Task to carry out: Print the data that follows exactly, leaving nothing out.

Given records:
- - -

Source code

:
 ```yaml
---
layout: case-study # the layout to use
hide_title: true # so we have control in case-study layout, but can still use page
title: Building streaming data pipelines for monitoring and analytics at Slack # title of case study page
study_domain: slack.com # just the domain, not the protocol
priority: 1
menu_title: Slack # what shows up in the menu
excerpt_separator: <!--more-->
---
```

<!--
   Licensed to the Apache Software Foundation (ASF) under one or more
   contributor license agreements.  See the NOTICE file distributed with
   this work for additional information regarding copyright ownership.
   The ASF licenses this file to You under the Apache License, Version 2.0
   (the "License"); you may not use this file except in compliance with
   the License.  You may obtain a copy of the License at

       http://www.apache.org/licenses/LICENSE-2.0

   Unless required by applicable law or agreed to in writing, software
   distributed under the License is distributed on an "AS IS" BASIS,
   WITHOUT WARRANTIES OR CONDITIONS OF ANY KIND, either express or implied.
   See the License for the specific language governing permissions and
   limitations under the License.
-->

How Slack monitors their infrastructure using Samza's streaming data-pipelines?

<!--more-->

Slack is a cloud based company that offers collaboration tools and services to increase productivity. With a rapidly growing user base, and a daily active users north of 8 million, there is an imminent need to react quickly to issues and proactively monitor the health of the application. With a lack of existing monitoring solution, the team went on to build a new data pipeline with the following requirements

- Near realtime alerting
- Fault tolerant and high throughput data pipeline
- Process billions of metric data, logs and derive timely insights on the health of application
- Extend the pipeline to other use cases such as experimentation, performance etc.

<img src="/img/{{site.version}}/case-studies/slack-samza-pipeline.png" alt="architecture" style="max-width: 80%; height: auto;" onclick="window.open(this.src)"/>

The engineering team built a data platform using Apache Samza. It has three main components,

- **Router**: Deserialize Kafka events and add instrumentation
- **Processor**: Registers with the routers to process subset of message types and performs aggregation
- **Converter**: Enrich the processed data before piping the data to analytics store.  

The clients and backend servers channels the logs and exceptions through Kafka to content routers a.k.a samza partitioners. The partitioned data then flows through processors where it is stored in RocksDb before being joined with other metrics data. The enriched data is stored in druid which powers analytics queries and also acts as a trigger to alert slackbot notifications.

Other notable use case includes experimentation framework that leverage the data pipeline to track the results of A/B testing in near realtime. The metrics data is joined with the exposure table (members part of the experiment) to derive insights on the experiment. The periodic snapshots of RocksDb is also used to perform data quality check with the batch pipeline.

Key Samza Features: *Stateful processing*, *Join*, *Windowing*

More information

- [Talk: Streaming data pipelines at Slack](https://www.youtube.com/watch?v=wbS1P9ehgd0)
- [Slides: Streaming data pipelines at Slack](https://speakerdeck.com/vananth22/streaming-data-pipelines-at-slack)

- - -

Response:
Source code

:
 ```yaml
---
layout: case-study # the layout to use
hide_title: true # so we have control in case-study layout, but can still use page
title: Building streaming data pipelines for monitoring and analytics at Slack # title of case study page
study_domain: slack.com # just the domain, not the protocol
priority: 1
menu_title: Slack # what shows up in the menu
excerpt_separator: <!--more-->
---
```

<!--
   Licensed to the Apache Software Foundation (ASF) under one or more
   contributor license agreements.  See the NOTICE file distributed with
   this work for additional information regarding copyright ownership.
   The ASF licenses this file to You under the Apache License, Version 2.0
   (the "License"); you may not use this file except in compliance with
   the License.  You may obtain a copy of the License at

       http://www.apache.org/licenses/LICENSE-2.0

   Unless required by applicable law or agreed to in writing, software
   distributed under the License is distributed on an "AS IS" BASIS,
   WITHOUT WARRANTIES OR CONDITIONS OF ANY KIND, either express or implied.
   See the License for the specific language governing permissions and
   limitations under the License.
-->

How Slack monitors their infrastructure using Samza's streaming data-pipelines?

<!--more-->

Slack is a cloud based company that offers collaboration tools and services to increase productivity. With a rapidly growing user base, and a daily active users north of 8 million, there is an imminent need to react quickly to issues and proactively monitor the health of the application. With a lack of existing monitoring solution, the team went on to build a new data pipeline with the following requirements

- Near realtime alerting
- Fault tolerant and high throughput data pipeline
- Process billions of metric data, logs and derive timely insights on the health of application
- Extend the pipeline to other use cases such as experimentation, performance etc.

<img src="/img/{{site.version}}/case-studies/slack-samza-pipeline.png" alt="architecture" style="max-width: 80%; height: auto;" onclick="window.open(this.src)"/>

The engineering team built a data platform using Apache Samza. It has three main components,

- **Router**: Deserialize Kafka events and add instrumentation
- **Processor**: Registers with the routers to process subset of message types and performs aggregation
- **Converter**: Enrich the processed data before piping the data to analytics store.  

The clients and backend servers channels the logs and exceptions through Kafka to content routers a.k.a samza partitioners. The partitioned data then flows through processors where it is stored in RocksDb before being joined with other metrics data. The enriched data is stored in druid which powers analytics queries and also acts as a trigger to alert slackbot notifications.

Other notable use case includes experimentation framework that leverage the data pipeline to track the results of A/B testing in near realtime. The metrics data is joined with the exposure table (members part of the experiment) to derive insights on the experiment. The periodic snapshots of RocksDb is also used to perform data quality check with the batch pipeline.

Key Samza Features: *Stateful processing*, *Join*, *Windowing*

More information

- [Talk: Streaming data pipelines at Slack](https://www.youtube.com/watch?v=wbS1P9ehgd0)
- [Slides: Streaming data pipelines at Slack](https://speakerdeck.com/vananth22/streaming-data-pipelines-at-slack)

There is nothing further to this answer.